Freight transport largely focuses on four ports – of which the two busiest (Le Havre in France and Southampton in England) account for 33% of cross-Channel freight traffic between them. Major disparities in terms of tonnage transported between ports, stem from both the type of freight transported and the specialization of the ports in question. Accordingly, all of the ferry ports see transits of between one and four million tons of freight a each year - with the exception of Calais and Dover which registered between 25 and 37 million tons of freight in 2010. The goods transported are mainly petroleum and gas products and, more generally, liquid bulk cargo. Containers (44.3 million tons) and Ro-Ro traffic (94 million tons) need to be added to this total. Solid bulk cargo is dominated by cereals, whilst agricultural products lie in fourth place.
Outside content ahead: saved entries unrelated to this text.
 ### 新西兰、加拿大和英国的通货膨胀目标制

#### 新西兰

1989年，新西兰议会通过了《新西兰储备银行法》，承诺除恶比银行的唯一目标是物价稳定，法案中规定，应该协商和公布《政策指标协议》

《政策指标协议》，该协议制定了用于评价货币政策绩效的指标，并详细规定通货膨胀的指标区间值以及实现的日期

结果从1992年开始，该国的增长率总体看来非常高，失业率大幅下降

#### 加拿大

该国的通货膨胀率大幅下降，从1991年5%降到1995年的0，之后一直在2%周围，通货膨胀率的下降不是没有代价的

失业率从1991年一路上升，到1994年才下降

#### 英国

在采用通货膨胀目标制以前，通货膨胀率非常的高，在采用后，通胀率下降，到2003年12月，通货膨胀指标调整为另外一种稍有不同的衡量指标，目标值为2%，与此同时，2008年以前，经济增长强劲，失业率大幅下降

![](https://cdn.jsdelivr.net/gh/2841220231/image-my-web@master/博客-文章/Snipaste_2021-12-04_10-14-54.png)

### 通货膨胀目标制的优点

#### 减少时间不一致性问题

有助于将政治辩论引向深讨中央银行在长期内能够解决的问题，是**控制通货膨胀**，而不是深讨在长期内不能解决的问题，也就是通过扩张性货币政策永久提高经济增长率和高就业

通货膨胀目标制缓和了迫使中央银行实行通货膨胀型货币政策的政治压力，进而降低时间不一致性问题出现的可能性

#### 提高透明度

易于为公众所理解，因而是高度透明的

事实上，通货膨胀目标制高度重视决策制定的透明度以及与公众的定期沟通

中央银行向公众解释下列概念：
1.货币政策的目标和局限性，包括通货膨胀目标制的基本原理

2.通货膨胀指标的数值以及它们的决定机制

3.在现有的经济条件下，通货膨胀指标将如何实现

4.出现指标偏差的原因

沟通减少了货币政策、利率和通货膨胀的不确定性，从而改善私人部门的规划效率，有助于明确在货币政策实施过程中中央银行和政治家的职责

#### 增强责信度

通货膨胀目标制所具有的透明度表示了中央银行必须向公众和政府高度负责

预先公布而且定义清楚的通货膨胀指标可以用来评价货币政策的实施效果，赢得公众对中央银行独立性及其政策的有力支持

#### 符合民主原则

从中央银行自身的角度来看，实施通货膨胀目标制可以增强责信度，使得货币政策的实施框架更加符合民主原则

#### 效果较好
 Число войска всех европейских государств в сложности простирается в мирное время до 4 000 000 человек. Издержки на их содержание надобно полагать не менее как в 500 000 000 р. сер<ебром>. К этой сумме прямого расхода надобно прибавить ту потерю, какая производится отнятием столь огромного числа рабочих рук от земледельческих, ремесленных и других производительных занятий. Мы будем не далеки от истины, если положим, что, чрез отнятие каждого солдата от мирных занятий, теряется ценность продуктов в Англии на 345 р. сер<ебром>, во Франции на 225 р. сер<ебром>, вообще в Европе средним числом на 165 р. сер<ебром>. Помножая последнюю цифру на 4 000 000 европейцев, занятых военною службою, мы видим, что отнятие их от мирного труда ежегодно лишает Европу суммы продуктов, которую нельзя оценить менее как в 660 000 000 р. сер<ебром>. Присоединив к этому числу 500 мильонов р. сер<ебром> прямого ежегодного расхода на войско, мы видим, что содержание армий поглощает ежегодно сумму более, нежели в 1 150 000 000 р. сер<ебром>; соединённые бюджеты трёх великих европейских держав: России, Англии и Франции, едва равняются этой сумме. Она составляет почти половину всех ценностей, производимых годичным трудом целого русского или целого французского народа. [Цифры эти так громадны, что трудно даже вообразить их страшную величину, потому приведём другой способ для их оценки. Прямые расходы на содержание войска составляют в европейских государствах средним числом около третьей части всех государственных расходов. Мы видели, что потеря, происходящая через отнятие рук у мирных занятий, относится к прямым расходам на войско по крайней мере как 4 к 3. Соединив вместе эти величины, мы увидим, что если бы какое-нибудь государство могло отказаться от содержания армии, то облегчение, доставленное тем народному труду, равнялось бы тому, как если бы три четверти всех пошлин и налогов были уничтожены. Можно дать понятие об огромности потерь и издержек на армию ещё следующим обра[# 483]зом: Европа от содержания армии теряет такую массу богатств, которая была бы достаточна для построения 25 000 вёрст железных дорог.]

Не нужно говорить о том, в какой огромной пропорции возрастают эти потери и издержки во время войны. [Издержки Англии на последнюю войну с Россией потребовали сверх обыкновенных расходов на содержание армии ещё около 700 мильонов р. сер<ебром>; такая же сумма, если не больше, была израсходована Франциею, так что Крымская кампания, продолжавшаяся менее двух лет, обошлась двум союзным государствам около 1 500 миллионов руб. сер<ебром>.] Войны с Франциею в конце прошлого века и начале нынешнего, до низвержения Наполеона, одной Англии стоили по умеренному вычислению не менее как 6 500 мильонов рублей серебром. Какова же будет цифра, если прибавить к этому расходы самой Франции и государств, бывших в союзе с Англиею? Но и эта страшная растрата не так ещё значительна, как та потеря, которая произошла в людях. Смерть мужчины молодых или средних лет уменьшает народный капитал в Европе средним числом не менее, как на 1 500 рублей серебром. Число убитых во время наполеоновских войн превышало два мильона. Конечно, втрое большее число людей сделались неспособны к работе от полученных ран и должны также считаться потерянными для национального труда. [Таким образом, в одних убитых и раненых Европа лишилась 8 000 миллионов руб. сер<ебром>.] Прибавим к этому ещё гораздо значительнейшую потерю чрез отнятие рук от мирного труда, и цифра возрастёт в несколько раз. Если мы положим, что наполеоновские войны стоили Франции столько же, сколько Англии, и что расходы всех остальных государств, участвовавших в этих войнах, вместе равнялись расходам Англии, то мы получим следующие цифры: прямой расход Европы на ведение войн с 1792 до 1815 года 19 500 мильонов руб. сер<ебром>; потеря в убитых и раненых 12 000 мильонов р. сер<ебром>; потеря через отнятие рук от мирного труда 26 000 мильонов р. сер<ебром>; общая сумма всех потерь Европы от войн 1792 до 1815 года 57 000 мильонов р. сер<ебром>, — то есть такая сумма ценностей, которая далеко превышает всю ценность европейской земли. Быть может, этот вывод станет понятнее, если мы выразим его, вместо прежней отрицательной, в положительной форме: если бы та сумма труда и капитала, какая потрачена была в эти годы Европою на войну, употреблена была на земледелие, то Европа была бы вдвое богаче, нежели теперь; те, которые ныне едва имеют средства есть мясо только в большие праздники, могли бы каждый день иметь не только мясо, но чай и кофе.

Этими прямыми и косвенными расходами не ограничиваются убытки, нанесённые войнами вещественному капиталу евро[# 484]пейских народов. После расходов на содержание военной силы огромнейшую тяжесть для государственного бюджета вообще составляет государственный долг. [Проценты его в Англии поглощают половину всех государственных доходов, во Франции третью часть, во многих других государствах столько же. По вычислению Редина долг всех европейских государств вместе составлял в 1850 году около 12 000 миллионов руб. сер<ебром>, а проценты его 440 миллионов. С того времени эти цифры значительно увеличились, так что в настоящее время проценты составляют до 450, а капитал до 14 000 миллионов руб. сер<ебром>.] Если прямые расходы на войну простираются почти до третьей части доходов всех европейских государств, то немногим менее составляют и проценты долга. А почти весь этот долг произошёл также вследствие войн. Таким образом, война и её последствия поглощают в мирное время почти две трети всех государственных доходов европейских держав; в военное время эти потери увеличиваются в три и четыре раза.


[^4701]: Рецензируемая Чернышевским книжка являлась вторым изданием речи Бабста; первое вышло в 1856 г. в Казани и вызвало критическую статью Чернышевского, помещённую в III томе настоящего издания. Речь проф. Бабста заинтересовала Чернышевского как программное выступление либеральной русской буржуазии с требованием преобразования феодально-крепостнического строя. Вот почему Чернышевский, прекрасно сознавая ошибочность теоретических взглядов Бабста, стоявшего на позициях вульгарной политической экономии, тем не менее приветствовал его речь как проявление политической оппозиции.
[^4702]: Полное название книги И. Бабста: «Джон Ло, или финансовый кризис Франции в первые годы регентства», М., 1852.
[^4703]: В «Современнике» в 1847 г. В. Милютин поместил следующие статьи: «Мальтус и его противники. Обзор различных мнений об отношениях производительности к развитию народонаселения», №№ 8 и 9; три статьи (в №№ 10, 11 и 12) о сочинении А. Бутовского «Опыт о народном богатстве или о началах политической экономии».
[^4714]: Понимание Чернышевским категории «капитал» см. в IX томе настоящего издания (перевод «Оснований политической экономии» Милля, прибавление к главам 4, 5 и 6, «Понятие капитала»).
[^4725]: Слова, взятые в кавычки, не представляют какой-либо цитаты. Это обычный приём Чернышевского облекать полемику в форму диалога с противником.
However the Channel ports are not just concerned with trading, and for centuries have also been points of arrival and departure for travellers. 17 million passengers have been counted on the French side and a little over 16 million on the British side. Some 91 000 people on average cross the Channel each day. More than 70% of these passengers pass through Dover and Calais, with the Dover-Dunkirk and Portsmouth-Caen lines proving the next most popular. On average, 120 ferry rotations take place on a daily basis on the twelve regular cross-Channel lines. Many of these are concentrated around the Strait where the fierce competition has created a make-or-break situation for companies vulnerable in the face of economic uncertainly. LD Lines has gradually taken the lead in the central Channel area, while Brittany Ferries remains dominant in the Western Channel with 40 years of service already in this stretch of the sea.
Traffic using the Channel Tunnel is steadily picking up, with 9.6 million passengers and almost 13 million tons of freight passing through in 2011.
The sheer volume of goods and people crossing this maritime zone every day underlines the great importance of this economic and trading axis within the immediate hinterlands of the major European capitals of London and Paris.
In the future, technological developments remain crucial and unavoidable as does the opening up of new maritime routes, the growing global competition, all of which is likely to impact on the character of this maritime corridor.